A Hawkish Pivot: Nomura Forecasts Extended Fed Hold
In a notable shift of its monetary policy outlook, Nomura Securities has published a revised forecast suggesting a more prolonged period of restrictive interest rates from the U.S. Federal Reserve. The firm's latest analysis indicates that the current policy rate level could be maintained all the way through 2026.
Key Revisions to the Rate Path
This update represents a significant departure from the brokerage's previous stance. According to research released on May 22nd, Nomura has formally retracted its earlier expectations for the Fed to initiate rate cuts in September and December of this year. The revision is grounded in several critical factors:
- Persistent Inflation Pressures: The slowdown in core inflation measures has been more gradual than anticipated, with service-sector prices proving particularly sticky.
- Resilient Labor Market: Continued strength in employment data and wage growth supports consumer spending, reducing the urgency for policy easing.
- Economic Durability: The U.S. economy has demonstrated surprising vigor, affording the central bank the latitude to maintain a restrictive stance longer to fully anchor inflation expectations.
Implications for Markets and Investors
If Nomura's projection materializes, financial markets would need to adjust to a protracted "higher-for-longer" interest rate environment. The potential ramifications span multiple asset classes:
- Bond yields could remain elevated for an extended period, testing the shape of the yield curve.

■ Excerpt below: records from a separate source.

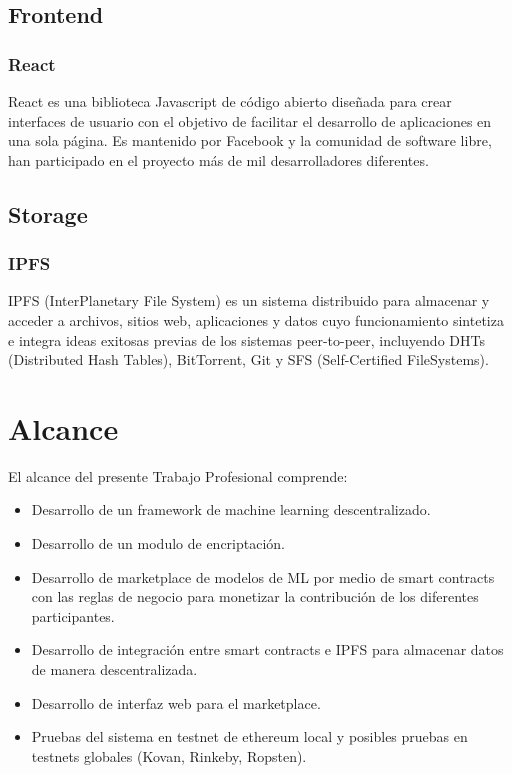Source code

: \documentclass[
11pt, %
oneside, %
spanish, %
singlespacing, %
headsepline, %
chapterinoneline, %
]{MastersDoctoralThesis} %
\begin{document}
\section{Frontend}

\subsection{React \cite{rt}}
React es una biblioteca Javascript de código abierto diseñada para crear interfaces de usuario con el objetivo de facilitar el desarrollo de aplicaciones en una sola página. Es mantenido por Facebook y la comunidad de software libre, han participado en el proyecto más de mil desarrolladores diferentes.

\section{Storage}

\subsection{IPFS \cite{ipfs}}
IPFS (InterPlanetary File System) es un sistema distribuido para almacenar y acceder a archivos, sitios web, aplicaciones y datos cuyo funcionamiento sintetiza e integra ideas exitosas previas de los sistemas peer-to-peer, incluyendo DHTs (Distributed Hash Tables),  BitTorrent, Git y SFS (Self-Certified FileSystems).

\chapter{Alcance}
El alcance del presente Trabajo Profesional comprende:

\begin{itemize}
\item Desarrollo de un framework de machine learning descentralizado.
\item Desarrollo de un modulo de encriptación.
\item Desarrollo de marketplace de modelos de ML por medio de smart contracts con las reglas de negocio para monetizar la contribución de los diferentes participantes.
\item Desarrollo de integración entre smart contracts e IPFS para almacenar datos de manera descentralizada.
\item Desarrollo de interfaz web para el marketplace.
\item Pruebas del sistema en testnet de ethereum local y posibles pruebas en testnets globales (Kovan, Rinkeby, Ropsten).
\end{itemize}
\end{document}

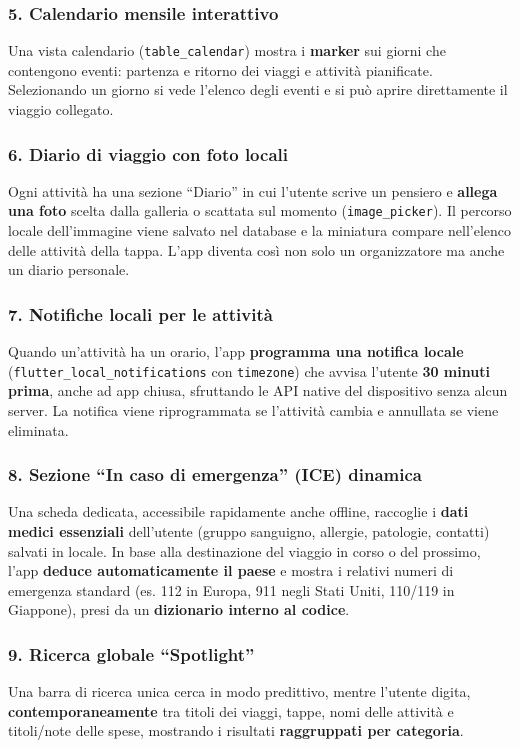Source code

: \documentclass[11pt, a4paper]{article}
\begin{document}
\subsubsection*{5. Calendario mensile interattivo}
Una vista calendario (\texttt{table\_calendar}) mostra i \textbf{marker} sui
giorni che contengono eventi: partenza e ritorno dei viaggi e attività
pianificate. Selezionando un giorno si vede l'elenco degli eventi e si può aprire
direttamente il viaggio collegato.

\subsubsection*{6. Diario di viaggio con foto locali}
Ogni attività ha una sezione ``Diario'' in cui l'utente scrive un pensiero e
\textbf{allega una foto} scelta dalla galleria o scattata sul momento
(\texttt{image\_picker}). Il percorso locale dell'immagine viene salvato nel
database e la miniatura compare nell'elenco delle attività della tappa. L'app
diventa così non solo un organizzatore ma anche un diario personale.

\subsubsection*{7. Notifiche locali per le attività}
Quando un'attività ha un orario, l'app \textbf{programma una notifica locale}
(\texttt{flutter\_local\_notifications} con \texttt{timezone}) che avvisa l'utente
\textbf{30 minuti prima}, anche ad app chiusa, sfruttando le API native del
dispositivo senza alcun server. La notifica viene riprogrammata se l'attività
cambia e annullata se viene eliminata.

\subsubsection*{8. Sezione ``In caso di emergenza'' (ICE) dinamica}
Una scheda dedicata, accessibile rapidamente anche offline, raccoglie i
\textbf{dati medici essenziali} dell'utente (gruppo sanguigno, allergie,
patologie, contatti) salvati in locale. In base alla destinazione del viaggio in
corso o del prossimo, l'app \textbf{deduce automaticamente il paese} e mostra i
relativi numeri di emergenza standard (es. 112 in Europa, 911 negli Stati Uniti,
110/119 in Giappone), presi da un \textbf{dizionario interno al codice}.

\subsubsection*{9. Ricerca globale ``Spotlight''}
Una barra di ricerca unica cerca in modo predittivo, mentre l'utente digita,
\textbf{contemporaneamente} tra titoli dei viaggi, tappe, nomi delle attività e
titoli/note delle spese, mostrando i risultati \textbf{raggruppati per categoria}.
\end{document}
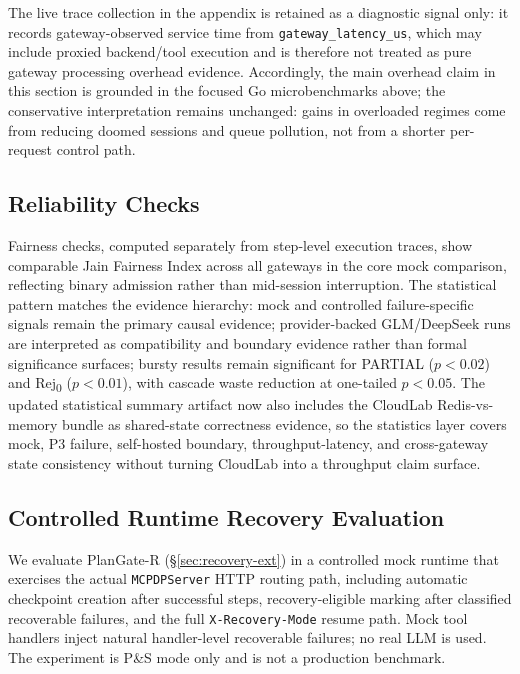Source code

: \documentclass[sigconf,review,anonymous]{acmart}
\begin{document}
The live trace collection in the appendix is retained as a diagnostic signal only: it records gateway-observed service time from \texttt{gateway\_latency\_us}, which may include proxied backend/tool execution and is therefore not treated as pure gateway processing overhead evidence. Accordingly, the main overhead claim in this section is grounded in the focused Go microbenchmarks above; the conservative interpretation remains unchanged: gains in overloaded regimes come from reducing doomed sessions and queue pollution, not from a shorter per-request control path.

\subsection{Reliability Checks}
\label{sec:fairness}
\label{sec:stats}

Fairness checks, computed separately from step-level execution traces, show comparable Jain Fairness Index across all gateways in the core mock comparison, reflecting binary admission rather than mid-session interruption. The statistical pattern matches the evidence hierarchy: mock and controlled failure-specific signals remain the primary causal evidence; provider-backed GLM/DeepSeek runs are interpreted as compatibility and boundary evidence rather than formal significance surfaces; bursty results remain significant for PARTIAL ($p{<}0.02$) and Rej\textsubscript{0} ($p{<}0.01$), with cascade waste reduction at one-tailed $p{<}0.05$. The updated statistical summary artifact now also includes the CloudLab Redis-vs-memory bundle as shared-state correctness evidence, so the statistics layer covers mock, P3 failure, self-hosted boundary, throughput-latency, and cross-gateway state consistency without turning CloudLab into a throughput claim surface.

\subsection{Controlled Runtime Recovery Evaluation}
\label{sec:recovery-eval}

We evaluate PlanGate-R (\S\ref{sec:recovery-ext}) in a controlled mock runtime that exercises the actual \texttt{MCPDPServer} HTTP routing path, including automatic checkpoint creation after successful steps, recovery-eligible marking after classified recoverable failures, and the full \texttt{X-Recovery-Mode} resume path.
Mock tool handlers inject natural handler-level recoverable failures; no real LLM is used.
The experiment is P\&S mode only and is not a production benchmark.
\end{document}

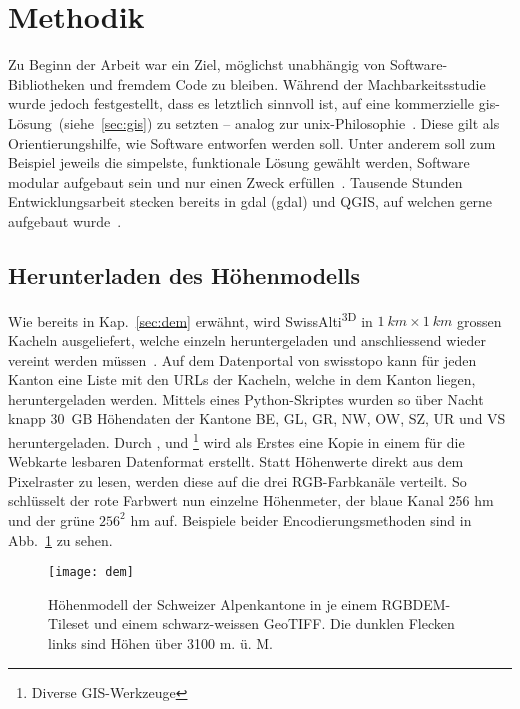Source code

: \vfill

\pagebreak


\section{Methodik}

Zu Beginn der Arbeit war ein Ziel, möglichst unabhängig von Software-Bibliotheken und fremdem Code zu bleiben. Während der Machbarkeitsstudie wurde jedoch festgestellt, dass es letztlich sinnvoll ist, auf eine kommerzielle \acrshort{gis}-Lösung~(siehe~\ref{sec:gis}) zu setzten -- analog zur \acrshort{unix}-Philosophie~\cite{unixphil}. Diese gilt als Orientierungshilfe, wie Software entworfen werden soll. Unter anderem soll zum Beispiel jeweils die simpelste, funktionale Lösung gewählt werden, Software modular aufgebaut sein und nur einen Zweck erfüllen~\cite{unixphil}. Tausende Stunden Entwicklungsarbeit stecken bereits in \acrshort{gdal} (\acrlong{gdal}) und QGIS, auf welchen gerne aufgebaut wurde~\cite{gdalmanual}\cite{qgis}.
\subsection{Herunterladen des Höhenmodells}

Wie bereits in Kap.\ \ref{sec:dem} erwähnt, wird SwissAlti\textsuperscript{3D} in $\qty{1}{km} \times \qty{1}{km}$ grossen Kacheln ausgeliefert, welche einzeln heruntergeladen und anschliessend wieder vereint werden müssen~\cite{alti3dprod}. Auf dem Datenportal von swisstopo kann für jeden Kanton eine Liste mit den URLs der Kacheln, welche in dem Kanton liegen, heruntergeladen werden. Mittels eines Python-Skriptes wurden so über Nacht knapp \qty{30}{GB} Höhendaten der Kantone BE, GL, GR, NW, OW, SZ, UR und VS heruntergeladen. Durch ,  und \footnote{Diverse GIS-Werkzeuge} wird als Erstes eine Kopie in einem für die Webkarte lesbaren Datenformat erstellt. Statt Höhenwerte direkt aus dem Pixelraster zu lesen, werden diese auf die drei RGB-Farbkanäle verteilt. So schlüsselt der rote Farbwert nun einzelne Höhenmeter, der blaue Kanal 256 hm und der grüne $256^2$ hm auf. Beispiele beider Encodierungsmethoden sind in Abb.\ \ref{fig:dem} zu sehen.

\begin{figure}[H]
  \centering
  \texttt{[image: dem]}
  \caption{Höhenmodell der Schweizer Alpenkantone in je einem RGBDEM-Tileset und einem schwarz-weissen GeoTIFF. Die dunklen Flecken links sind Höhen über 3100 m. ü. M.}\label{fig:dem}
\end{figure}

- Valuations for interest-rate-sensitive growth and technology stocks may face continued pressure.
- The relative appeal of U.S. dollar-denominated assets could increase, providing underlying support for the currency.
While not the consensus view, Nomura's stance serves as a cautionary note against overly optimistic expectations for imminent policy easing, highlighting the upside risks to the interest rate trajectory.